As an FPGA engineer that has developed custom monitors, I see no technical reason why an LCD panel cannot be driven with zero latency or buffering. It may just be that almost all monitors/TVs sold on the market happen to implement some type of buffering to have room for image enhancements etc. but it is not a requirement.
I don't see how you do a fair comparison. How do you even drive a CRT with a modern graphics card? Presumably you have some sort of digital to analog converter box, but wouldn't that add a touch of latency and defeat the purpose of the CRT?
When the analog signal enters the CRT, there are nanoseconds of lag before that signal causes the phosphor to be lit up on the other side. That is different to how a typical digital display works (with buffering) and that is where you get the zero input lag of CRT.
> presumably you have some sort of digital to analog converter box
Yes the CRT will display the output of that DAC in real-time. No additional buffering/latency after that conversion.
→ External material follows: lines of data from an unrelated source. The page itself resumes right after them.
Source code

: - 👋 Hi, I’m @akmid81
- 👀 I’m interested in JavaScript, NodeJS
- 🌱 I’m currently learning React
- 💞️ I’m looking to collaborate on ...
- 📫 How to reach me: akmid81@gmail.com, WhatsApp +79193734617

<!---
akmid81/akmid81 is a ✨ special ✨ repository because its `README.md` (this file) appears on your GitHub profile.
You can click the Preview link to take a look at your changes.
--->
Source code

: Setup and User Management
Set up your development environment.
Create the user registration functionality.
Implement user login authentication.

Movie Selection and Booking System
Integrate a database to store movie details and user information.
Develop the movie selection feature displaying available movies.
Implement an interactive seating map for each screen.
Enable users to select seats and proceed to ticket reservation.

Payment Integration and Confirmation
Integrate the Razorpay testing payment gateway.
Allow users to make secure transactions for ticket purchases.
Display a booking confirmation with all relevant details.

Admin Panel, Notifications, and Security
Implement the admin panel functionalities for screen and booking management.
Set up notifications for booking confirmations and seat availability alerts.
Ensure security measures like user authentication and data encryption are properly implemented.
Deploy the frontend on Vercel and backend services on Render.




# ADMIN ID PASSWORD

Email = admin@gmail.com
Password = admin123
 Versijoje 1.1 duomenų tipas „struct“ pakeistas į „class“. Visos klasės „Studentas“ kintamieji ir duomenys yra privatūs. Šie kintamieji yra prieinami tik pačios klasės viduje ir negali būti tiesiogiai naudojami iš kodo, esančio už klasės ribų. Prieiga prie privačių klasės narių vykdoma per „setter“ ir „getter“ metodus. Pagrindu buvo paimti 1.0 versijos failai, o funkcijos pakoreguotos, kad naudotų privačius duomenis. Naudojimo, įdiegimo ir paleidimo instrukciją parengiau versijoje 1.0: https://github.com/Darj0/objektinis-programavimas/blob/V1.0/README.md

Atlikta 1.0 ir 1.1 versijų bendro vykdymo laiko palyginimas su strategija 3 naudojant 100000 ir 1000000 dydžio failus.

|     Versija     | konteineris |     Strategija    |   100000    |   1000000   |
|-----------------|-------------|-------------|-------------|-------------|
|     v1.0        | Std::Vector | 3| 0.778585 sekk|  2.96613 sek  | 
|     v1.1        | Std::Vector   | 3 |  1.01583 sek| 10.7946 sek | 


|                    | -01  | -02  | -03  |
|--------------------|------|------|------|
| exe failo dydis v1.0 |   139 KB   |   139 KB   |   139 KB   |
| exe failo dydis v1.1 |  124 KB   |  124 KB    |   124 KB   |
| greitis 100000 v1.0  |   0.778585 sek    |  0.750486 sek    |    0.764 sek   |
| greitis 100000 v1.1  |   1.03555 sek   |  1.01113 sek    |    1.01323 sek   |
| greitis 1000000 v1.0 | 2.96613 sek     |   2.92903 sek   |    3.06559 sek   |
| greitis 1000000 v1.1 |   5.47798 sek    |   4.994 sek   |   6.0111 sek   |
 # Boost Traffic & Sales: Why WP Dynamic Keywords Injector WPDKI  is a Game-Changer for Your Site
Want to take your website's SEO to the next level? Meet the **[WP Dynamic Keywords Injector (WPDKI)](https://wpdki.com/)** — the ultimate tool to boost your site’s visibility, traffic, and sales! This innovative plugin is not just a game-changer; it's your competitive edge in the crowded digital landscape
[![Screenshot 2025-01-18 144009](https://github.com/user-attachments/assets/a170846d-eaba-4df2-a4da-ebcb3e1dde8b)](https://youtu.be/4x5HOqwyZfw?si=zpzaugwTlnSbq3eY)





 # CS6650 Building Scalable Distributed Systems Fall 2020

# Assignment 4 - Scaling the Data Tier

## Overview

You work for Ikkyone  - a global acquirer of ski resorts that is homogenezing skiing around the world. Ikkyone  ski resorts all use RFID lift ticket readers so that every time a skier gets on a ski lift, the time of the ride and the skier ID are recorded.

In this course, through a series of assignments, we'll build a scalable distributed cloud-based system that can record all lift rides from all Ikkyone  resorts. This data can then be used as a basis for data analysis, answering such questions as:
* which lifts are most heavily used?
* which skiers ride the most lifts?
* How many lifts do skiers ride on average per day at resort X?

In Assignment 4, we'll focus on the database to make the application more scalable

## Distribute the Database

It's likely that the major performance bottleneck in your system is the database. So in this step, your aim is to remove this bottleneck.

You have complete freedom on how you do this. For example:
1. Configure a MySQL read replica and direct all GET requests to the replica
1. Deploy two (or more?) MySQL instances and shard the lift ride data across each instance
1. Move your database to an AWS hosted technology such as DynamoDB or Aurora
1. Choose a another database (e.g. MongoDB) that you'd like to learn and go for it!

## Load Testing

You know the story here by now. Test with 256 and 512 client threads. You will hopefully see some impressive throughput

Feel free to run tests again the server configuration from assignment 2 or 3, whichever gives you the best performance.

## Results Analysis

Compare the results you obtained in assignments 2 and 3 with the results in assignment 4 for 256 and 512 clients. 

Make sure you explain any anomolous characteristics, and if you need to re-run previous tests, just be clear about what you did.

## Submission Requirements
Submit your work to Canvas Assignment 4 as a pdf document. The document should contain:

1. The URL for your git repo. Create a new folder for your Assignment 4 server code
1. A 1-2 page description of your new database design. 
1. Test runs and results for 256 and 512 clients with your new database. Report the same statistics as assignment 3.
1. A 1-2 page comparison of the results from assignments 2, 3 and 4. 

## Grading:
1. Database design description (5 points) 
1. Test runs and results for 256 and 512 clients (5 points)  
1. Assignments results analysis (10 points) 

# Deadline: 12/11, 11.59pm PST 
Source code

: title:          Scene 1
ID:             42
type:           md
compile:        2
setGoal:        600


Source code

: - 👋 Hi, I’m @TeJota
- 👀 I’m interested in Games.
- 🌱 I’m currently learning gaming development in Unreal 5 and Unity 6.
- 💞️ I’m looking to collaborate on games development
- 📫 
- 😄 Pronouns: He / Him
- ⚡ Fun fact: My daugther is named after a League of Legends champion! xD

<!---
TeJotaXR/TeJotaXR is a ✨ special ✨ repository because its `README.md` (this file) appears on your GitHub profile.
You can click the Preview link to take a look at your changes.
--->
The Atari 2600 video hardware had no framebuffer and the code running on the CPU was racing the electron beam, updating the graphics mid-scanline in real-time while the electron beam was scanning that line on the display. That was about as raw and zero lag as it gets. The other 8 bit and 16 bit consoles also did not have framebuffers.
Another guy has commented here saying that in theory you could do the same with digital displays. In practice they buffer the input and add latency.
Depending on the display and the input type, some CRT displays do digitize and buffer the signal so that they can do some of the filtering and decoding digitally. The amount that they buffer is generally only on the order of a few lines, though.
CRT has zero input lag from signal to phosphor (maybe a few nanoseconds due to speed of electronics and the electron beam itself) but it will take a few milliseconds to scan an entire frame.
With vsync enabled I guess you could have effectively lower input lag from a well engineered 500hz digital display, when considering lag for complete frames.
If the system is fully engineered to race the beam then you can't beat zero input lag for CRT on mid scanline.
And of course, modern OLED beats the pants off of both in that regard.